William Eggleston’s photograph from the 1976 series Election Eve shows the interior of a diner where the walls, table tops, and some of the upholstery are all the same alarming yellow hue. It’s a great photograph, it’s pure William Eggleston, and it captures the bleak emptiness of a certain kind of eating experience: the fact that there’s no food in sight only adds to the misery. Eggleston provides a recipe for “Cheese Grits Casserole” — heavy on the Velveeta.
Stephen Shore’s own photographic contribution shows a restaurant table, post-meal, after the food and dishes have been cleared away from the stained tablecloth, a cup of coffee and a cigar remain, and an American Express Card sits waiting to be picked up by the server. You could find something similar on Instagram, of course, but it wouldn’t be a Stephen Shore.

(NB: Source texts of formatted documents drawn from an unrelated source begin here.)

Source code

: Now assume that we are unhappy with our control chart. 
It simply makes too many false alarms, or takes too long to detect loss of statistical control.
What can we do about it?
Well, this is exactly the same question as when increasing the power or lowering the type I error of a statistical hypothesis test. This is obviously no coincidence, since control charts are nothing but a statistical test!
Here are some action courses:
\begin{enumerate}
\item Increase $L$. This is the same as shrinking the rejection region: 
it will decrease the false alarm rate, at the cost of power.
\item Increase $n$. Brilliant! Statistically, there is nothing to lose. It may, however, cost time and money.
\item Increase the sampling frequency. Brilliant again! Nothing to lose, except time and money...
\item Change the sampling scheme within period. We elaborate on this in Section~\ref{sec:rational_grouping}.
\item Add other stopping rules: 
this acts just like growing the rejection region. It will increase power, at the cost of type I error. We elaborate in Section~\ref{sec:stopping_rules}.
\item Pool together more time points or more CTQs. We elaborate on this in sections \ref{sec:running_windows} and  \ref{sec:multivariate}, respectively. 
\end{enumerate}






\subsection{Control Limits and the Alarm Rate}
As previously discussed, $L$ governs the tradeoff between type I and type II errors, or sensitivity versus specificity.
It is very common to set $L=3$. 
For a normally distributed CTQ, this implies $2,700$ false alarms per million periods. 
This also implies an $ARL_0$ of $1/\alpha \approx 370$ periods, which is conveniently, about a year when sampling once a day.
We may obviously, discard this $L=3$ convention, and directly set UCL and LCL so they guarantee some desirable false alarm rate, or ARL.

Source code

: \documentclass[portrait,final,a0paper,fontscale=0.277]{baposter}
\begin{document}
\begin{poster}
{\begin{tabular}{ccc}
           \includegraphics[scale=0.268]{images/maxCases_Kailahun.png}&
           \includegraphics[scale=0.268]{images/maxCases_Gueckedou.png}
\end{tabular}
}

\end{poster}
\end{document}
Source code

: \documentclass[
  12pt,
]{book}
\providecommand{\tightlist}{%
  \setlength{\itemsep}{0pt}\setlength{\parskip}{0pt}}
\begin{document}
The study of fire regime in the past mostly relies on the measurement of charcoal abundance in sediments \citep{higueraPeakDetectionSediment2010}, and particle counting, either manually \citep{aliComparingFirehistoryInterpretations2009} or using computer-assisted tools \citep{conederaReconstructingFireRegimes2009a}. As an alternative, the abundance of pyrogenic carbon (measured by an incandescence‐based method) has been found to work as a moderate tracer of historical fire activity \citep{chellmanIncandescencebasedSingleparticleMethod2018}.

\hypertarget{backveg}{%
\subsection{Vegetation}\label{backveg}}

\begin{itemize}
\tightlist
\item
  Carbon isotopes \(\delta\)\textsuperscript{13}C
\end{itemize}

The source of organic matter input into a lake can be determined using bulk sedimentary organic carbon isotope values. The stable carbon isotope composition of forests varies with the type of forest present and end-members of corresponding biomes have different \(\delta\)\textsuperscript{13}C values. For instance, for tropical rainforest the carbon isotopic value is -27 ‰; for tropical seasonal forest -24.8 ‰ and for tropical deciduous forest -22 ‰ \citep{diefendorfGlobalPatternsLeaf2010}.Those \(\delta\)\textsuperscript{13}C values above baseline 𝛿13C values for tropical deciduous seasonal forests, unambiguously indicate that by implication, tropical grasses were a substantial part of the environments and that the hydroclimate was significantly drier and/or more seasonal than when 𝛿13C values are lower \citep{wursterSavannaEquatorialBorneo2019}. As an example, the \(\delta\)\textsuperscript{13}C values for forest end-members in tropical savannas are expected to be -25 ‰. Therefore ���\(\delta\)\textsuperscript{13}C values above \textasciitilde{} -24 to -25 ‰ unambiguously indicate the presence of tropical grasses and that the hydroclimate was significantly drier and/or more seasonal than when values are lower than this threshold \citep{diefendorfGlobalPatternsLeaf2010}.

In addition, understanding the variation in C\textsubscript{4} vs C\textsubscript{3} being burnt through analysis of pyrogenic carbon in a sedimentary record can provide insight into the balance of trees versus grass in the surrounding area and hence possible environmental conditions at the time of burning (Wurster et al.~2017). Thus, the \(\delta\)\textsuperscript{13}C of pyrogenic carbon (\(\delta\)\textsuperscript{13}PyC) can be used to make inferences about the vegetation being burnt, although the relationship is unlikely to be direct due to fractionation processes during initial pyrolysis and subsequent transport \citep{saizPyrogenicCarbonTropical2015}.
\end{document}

In fact Shore has embraced the online world in a way that few photographers of his generation have. Between 2003 and 2008 he made 83 volumes of his work available in print-on-demand book form, the contents of each book shot on a single day. That project’s over now, but he continues to be active on Instagram, where the audience is inevitably a mixed bunch: some in the know, some not, though all free to comment. Occasionally someone will declare that the work is banal and in one case complains, “This does not feel like Shore.” Where to start with that one? But if you want to see the arugula and rugelach salad, or the mutton chop with escarole that Shore ate and thought worth photographing, well, look no further. Thanks to Instagram you could even ask him for the recipe.

The Photographer’s Cookbook is a fascinating curiosity, and although it’s essentially a small, fun project, it’s rather more serious and subversive than it first appears. It raises all kinds of questions about consumption, desire, pleasure, and domesticity, and it whets the appetite for a very much larger work about food and photography, one that might include advertising photography and fashion — why is food so often used as a prop in fashion shoots while the models look like they’ve never had a good meal in their lives? It might address the politics of hunger with Salgado and Dorothea Lange, the nature of mortality with Nobuyoshi Araki’s The Banquet and the heartbreaking record of what his wife ate during her terminal illness, Martin Parr’s pictures of food, particularly British food, dealing with class, status, and in the broadest sense, taste. The possibilities are vast. As you see, I’ve been left hungry for more.